Potrebbe dirsi, intuitivamente, che la volontà raggiunge la sua intensità massima nel desiderio, qualunque sia la forma di quest’ultimo: brama, ambizione, voluttà.
Questo perché si desidera quel che fortemente si vuole.
Dunque, il desiderio – così voluto – dovrebbe esigere la spendita di ogni capacità ed energia per realizzarlo; il desiderio richiamerebbe dunque il “potere” e lo farcirebbe di gusto per farlo diventare “dovere”.
Io devo avere quello, perché lo voglio; anche se non posso, lo voglio, allora devo.
Fantastica illusione, vana.
Al contrario io penso che il desiderio, per come funziona l’essere umano, sia perfetto compagno della rassegnazione; il desiderio è la stessa limitazione della volontà, se aderiamo alla costruzione per cui il volere lo si parametra mentalmente alle proprie capacità, e che dunque il volere-base (distinto da volere-desiderio, che è climax) consenta l’estrinsecazione del potere con conseguente elevata probabilità di successo.
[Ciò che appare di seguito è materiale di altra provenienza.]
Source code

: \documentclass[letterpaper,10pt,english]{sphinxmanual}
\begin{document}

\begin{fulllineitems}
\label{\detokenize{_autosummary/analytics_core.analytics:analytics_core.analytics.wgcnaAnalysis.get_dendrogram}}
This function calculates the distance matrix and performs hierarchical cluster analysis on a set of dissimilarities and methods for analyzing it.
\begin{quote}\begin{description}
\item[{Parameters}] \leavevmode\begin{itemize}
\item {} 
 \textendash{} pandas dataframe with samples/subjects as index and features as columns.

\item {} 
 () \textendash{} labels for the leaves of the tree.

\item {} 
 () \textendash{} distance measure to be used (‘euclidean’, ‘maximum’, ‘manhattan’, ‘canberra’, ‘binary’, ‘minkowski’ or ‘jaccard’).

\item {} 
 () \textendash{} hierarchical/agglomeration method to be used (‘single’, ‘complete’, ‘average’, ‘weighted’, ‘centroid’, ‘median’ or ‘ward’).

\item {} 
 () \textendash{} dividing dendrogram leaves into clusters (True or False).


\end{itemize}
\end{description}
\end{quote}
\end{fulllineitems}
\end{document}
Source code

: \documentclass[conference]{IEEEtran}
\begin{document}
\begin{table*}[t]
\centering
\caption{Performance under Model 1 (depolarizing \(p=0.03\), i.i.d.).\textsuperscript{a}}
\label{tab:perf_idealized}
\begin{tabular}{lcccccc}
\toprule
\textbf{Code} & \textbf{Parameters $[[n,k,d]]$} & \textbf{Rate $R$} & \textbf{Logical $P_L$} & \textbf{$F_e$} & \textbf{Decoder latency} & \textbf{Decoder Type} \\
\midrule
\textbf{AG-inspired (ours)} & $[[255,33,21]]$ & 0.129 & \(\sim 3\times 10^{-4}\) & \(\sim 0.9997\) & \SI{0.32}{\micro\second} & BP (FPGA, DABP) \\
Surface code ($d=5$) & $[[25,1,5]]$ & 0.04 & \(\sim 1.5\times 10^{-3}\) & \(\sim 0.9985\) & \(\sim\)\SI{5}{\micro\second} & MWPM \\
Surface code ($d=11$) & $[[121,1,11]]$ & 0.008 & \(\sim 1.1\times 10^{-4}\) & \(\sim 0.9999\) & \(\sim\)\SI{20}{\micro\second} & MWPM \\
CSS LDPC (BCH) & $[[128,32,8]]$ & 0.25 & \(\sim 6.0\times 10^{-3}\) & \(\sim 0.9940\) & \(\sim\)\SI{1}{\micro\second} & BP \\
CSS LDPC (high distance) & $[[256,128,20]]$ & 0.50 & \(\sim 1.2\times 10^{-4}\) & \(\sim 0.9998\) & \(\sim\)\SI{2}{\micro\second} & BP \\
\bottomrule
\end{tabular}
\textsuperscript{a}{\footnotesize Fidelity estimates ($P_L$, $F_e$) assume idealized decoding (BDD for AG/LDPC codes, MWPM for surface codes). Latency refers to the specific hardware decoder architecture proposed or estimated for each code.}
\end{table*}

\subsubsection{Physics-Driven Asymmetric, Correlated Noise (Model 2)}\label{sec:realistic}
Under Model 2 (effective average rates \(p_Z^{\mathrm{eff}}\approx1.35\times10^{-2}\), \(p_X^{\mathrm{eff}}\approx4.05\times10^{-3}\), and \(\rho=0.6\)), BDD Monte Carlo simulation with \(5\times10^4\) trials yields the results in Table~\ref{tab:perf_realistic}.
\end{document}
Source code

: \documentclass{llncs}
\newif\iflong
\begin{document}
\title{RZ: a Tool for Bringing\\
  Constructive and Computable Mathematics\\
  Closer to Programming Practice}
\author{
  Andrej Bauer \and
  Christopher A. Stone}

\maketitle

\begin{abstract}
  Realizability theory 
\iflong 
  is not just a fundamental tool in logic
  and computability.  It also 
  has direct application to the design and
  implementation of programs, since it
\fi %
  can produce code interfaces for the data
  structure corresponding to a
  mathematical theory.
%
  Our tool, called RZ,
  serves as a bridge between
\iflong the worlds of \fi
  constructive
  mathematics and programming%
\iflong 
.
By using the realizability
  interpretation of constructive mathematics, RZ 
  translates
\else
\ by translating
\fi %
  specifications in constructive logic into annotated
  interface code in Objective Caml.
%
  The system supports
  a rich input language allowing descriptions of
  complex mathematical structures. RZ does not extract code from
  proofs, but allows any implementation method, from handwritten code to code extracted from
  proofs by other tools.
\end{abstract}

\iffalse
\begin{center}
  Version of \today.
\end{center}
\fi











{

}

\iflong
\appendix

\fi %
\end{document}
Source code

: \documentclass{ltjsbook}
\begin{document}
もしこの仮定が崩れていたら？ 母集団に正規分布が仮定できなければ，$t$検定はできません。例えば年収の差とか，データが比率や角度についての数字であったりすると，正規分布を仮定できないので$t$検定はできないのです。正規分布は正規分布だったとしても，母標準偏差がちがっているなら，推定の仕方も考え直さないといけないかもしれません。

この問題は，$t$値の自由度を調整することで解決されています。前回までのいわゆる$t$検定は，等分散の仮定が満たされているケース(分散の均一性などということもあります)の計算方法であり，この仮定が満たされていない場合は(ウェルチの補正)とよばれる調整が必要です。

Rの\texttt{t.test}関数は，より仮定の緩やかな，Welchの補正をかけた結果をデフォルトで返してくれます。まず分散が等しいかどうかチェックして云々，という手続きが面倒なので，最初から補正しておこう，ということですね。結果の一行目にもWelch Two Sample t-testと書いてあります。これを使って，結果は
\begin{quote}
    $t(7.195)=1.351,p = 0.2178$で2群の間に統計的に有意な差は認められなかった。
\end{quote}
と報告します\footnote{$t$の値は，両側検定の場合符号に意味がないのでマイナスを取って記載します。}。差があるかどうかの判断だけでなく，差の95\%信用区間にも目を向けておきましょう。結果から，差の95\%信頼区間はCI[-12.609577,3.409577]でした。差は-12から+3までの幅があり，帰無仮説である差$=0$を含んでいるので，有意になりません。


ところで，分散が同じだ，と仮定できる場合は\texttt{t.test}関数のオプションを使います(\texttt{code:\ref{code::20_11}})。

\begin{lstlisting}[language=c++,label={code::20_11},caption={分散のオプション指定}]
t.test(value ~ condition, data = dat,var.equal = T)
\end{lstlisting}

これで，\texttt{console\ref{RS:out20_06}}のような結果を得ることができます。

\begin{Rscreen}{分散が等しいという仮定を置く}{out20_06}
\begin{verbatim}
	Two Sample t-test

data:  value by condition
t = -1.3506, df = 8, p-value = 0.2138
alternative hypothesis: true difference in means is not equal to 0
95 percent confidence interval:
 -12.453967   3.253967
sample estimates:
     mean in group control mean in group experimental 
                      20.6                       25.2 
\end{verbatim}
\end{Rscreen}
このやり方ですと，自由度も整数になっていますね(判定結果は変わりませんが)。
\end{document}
In poche e altre parole, si vuole quando si può; si desidera quando non si può. Allora stiamo attenti a non confondere desiderio e volontà, anche se – per miopia linguistica – utilizziamo, per entrambi, il verbo volere.
Nell’incipit de “Gita al faro”, questo è molto chiaro: su un piano soggettivo, James vuole andare al faro. Sa che è una gita che si può fare, si prende la barca e dall’Isola di Skye e ci si arriva. Sul piano oggettivo, la sua volontà diventa desiderio un paio di righe dopo, quando il padre, Signor Ramsay, gli dice che ci sarà brutto tempo e che la gita non s’ha da fare.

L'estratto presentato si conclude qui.